■ Work request
Give the data again word for word; drop the pictures.

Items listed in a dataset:
───

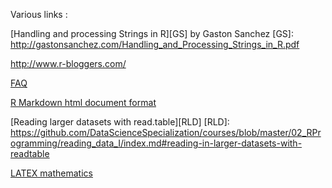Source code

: Various links :

[Handling and processing Strings in R][GS] by Gaston Sanchez
[GS]: http://gastonsanchez.com/Handling_and_Processing_Strings_in_R.pdf  

http://www.r-bloggers.com/  

[FAQ](http://cran.r-project.org/bin/windows/base/rw-FAQ.html)  

[R Markdown html document format](http://rmarkdown.rstudio.com/html_document_format.html)  

[Reading larger datasets with read.table][RLD]
[RLD]: https://github.com/DataScienceSpecialization/courses/blob/master/02_RProgramming/reading_data_I/index.md#reading-in-larger-datasets-with-readtable  

[LATEX mathematics](http://en.wikibooks.org/wiki/LaTeX/Mathematics)  


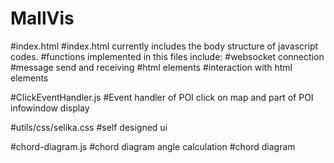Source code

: # MallVis

#index.html
#index.html currently includes the body structure of javascript codes.
#functions implemented in this files include:
	#websocket connection
	#message send and receiving
	#html elements
	#interaction with html elements

#ClickEventHandler.js
#Event handler of POI click on map and part of POI infowindow display

#utils/css/selika.css
#self designed ui

#chord-diagram.js
#chord diagram angle calculation
#chord diagram 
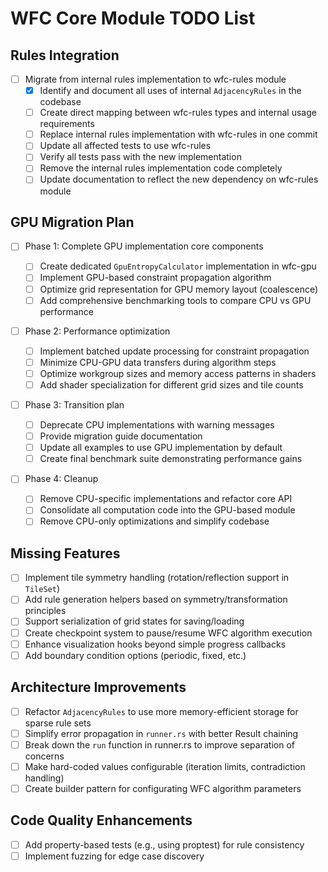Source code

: # WFC Core Module TODO List

## Rules Integration

- [ ] Migrate from internal rules implementation to wfc-rules module
  - [x] Identify and document all uses of internal `AdjacencyRules` in the codebase
  - [ ] Create direct mapping between wfc-rules types and internal usage requirements
  - [ ] Replace internal rules implementation with wfc-rules in one commit
  - [ ] Update all affected tests to use wfc-rules
  - [ ] Verify all tests pass with the new implementation
  - [ ] Remove the internal rules implementation code completely
  - [ ] Update documentation to reflect the new dependency on wfc-rules module

## GPU Migration Plan

- [ ] Phase 1: Complete GPU implementation core components

  - [ ] Create dedicated `GpuEntropyCalculator` implementation in wfc-gpu
  - [ ] Implement GPU-based constraint propagation algorithm
  - [ ] Optimize grid representation for GPU memory layout (coalescence)
  - [ ] Add comprehensive benchmarking tools to compare CPU vs GPU performance

- [ ] Phase 2: Performance optimization

  - [ ] Implement batched update processing for constraint propagation
  - [ ] Minimize CPU-GPU data transfers during algorithm steps
  - [ ] Optimize workgroup sizes and memory access patterns in shaders
  - [ ] Add shader specialization for different grid sizes and tile counts

- [ ] Phase 3: Transition plan

  - [ ] Deprecate CPU implementations with warning messages
  - [ ] Provide migration guide documentation
  - [ ] Update all examples to use GPU implementation by default
  - [ ] Create final benchmark suite demonstrating performance gains

- [ ] Phase 4: Cleanup
  - [ ] Remove CPU-specific implementations and refactor core API
  - [ ] Consolidate all computation code into the GPU-based module
  - [ ] Remove CPU-only optimizations and simplify codebase

## Missing Features

- [ ] Implement tile symmetry handling (rotation/reflection support in `TileSet`)
- [ ] Add rule generation helpers based on symmetry/transformation principles
- [ ] Support serialization of grid states for saving/loading
- [ ] Create checkpoint system to pause/resume WFC algorithm execution
- [ ] Enhance visualization hooks beyond simple progress callbacks
- [ ] Add boundary condition options (periodic, fixed, etc.)

## Architecture Improvements

- [ ] Refactor `AdjacencyRules` to use more memory-efficient storage for sparse rule sets
- [ ] Simplify error propagation in `runner.rs` with better Result chaining
- [ ] Break down the `run` function in runner.rs to improve separation of concerns
- [ ] Make hard-coded values configurable (iteration limits, contradiction handling)
- [ ] Create builder pattern for configurating WFC algorithm parameters

## Code Quality Enhancements

- [ ] Add property-based tests (e.g., using proptest) for rule consistency
- [ ] Implement fuzzing for edge case discovery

───

■ Solved problem
Source code

: Various links :

[Handling and processing Strings in R][GS] by Gaston Sanchez
[GS]: http://gastonsanchez.com/Handling_and_Processing_Strings_in_R.pdf  

http://www.r-bloggers.com/  

[FAQ](http://cran.r-project.org/bin/windows/base/rw-FAQ.html)  

[R Markdown html document format](http://rmarkdown.rstudio.com/html_document_format.html)  

[Reading larger datasets with read.table][RLD]
[RLD]: https://github.com/DataScienceSpecialization/courses/blob/master/02_RProgramming/reading_data_I/index.md#reading-in-larger-datasets-with-readtable  

[LATEX mathematics](http://en.wikibooks.org/wiki/LaTeX/Mathematics)  


Source code

: # MallVis

#index.html
#index.html currently includes the body structure of javascript codes.
#functions implemented in this files include:
	#websocket connection
	#message send and receiving
	#html elements
	#interaction with html elements

#ClickEventHandler.js
#Event handler of POI click on map and part of POI infowindow display

#utils/css/selika.css
#self designed ui

#chord-diagram.js
#chord diagram angle calculation
#chord diagram 
Source code

: # WFC Core Module TODO List

## Rules Integration

- [ ] Migrate from internal rules implementation to wfc-rules module
  - [x] Identify and document all uses of internal `AdjacencyRules` in the codebase
  - [ ] Create direct mapping between wfc-rules types and internal usage requirements
  - [ ] Replace internal rules implementation with wfc-rules in one commit
  - [ ] Update all affected tests to use wfc-rules
  - [ ] Verify all tests pass with the new implementation
  - [ ] Remove the internal rules implementation code completely
  - [ ] Update documentation to reflect the new dependency on wfc-rules module

## GPU Migration Plan

- [ ] Phase 1: Complete GPU implementation core components

  - [ ] Create dedicated `GpuEntropyCalculator` implementation in wfc-gpu
  - [ ] Implement GPU-based constraint propagation algorithm
  - [ ] Optimize grid representation for GPU memory layout (coalescence)
  - [ ] Add comprehensive benchmarking tools to compare CPU vs GPU performance

- [ ] Phase 2: Performance optimization

  - [ ] Implement batched update processing for constraint propagation
  - [ ] Minimize CPU-GPU data transfers during algorithm steps
  - [ ] Optimize workgroup sizes and memory access patterns in shaders
  - [ ] Add shader specialization for different grid sizes and tile counts

- [ ] Phase 3: Transition plan

  - [ ] Deprecate CPU implementations with warning messages
  - [ ] Provide migration guide documentation
  - [ ] Update all examples to use GPU implementation by default
  - [ ] Create final benchmark suite demonstrating performance gains

- [ ] Phase 4: Cleanup
  - [ ] Remove CPU-specific implementations and refactor core API
  - [ ] Consolidate all computation code into the GPU-based module
  - [ ] Remove CPU-only optimizations and simplify codebase

## Missing Features

- [ ] Implement tile symmetry handling (rotation/reflection support in `TileSet`)
- [ ] Add rule generation helpers based on symmetry/transformation principles
- [ ] Support serialization of grid states for saving/loading
- [ ] Create checkpoint system to pause/resume WFC algorithm execution
- [ ] Enhance visualization hooks beyond simple progress callbacks
- [ ] Add boundary condition options (periodic, fixed, etc.)

## Architecture Improvements

- [ ] Refactor `AdjacencyRules` to use more memory-efficient storage for sparse rule sets
- [ ] Simplify error propagation in `runner.rs` with better Result chaining
- [ ] Break down the `run` function in runner.rs to improve separation of concerns
- [ ] Make hard-coded values configurable (iteration limits, contradiction handling)
- [ ] Create builder pattern for configurating WFC algorithm parameters

## Code Quality Enhancements

- [ ] Add property-based tests (e.g., using proptest) for rule consistency
- [ ] Implement fuzzing for edge case discovery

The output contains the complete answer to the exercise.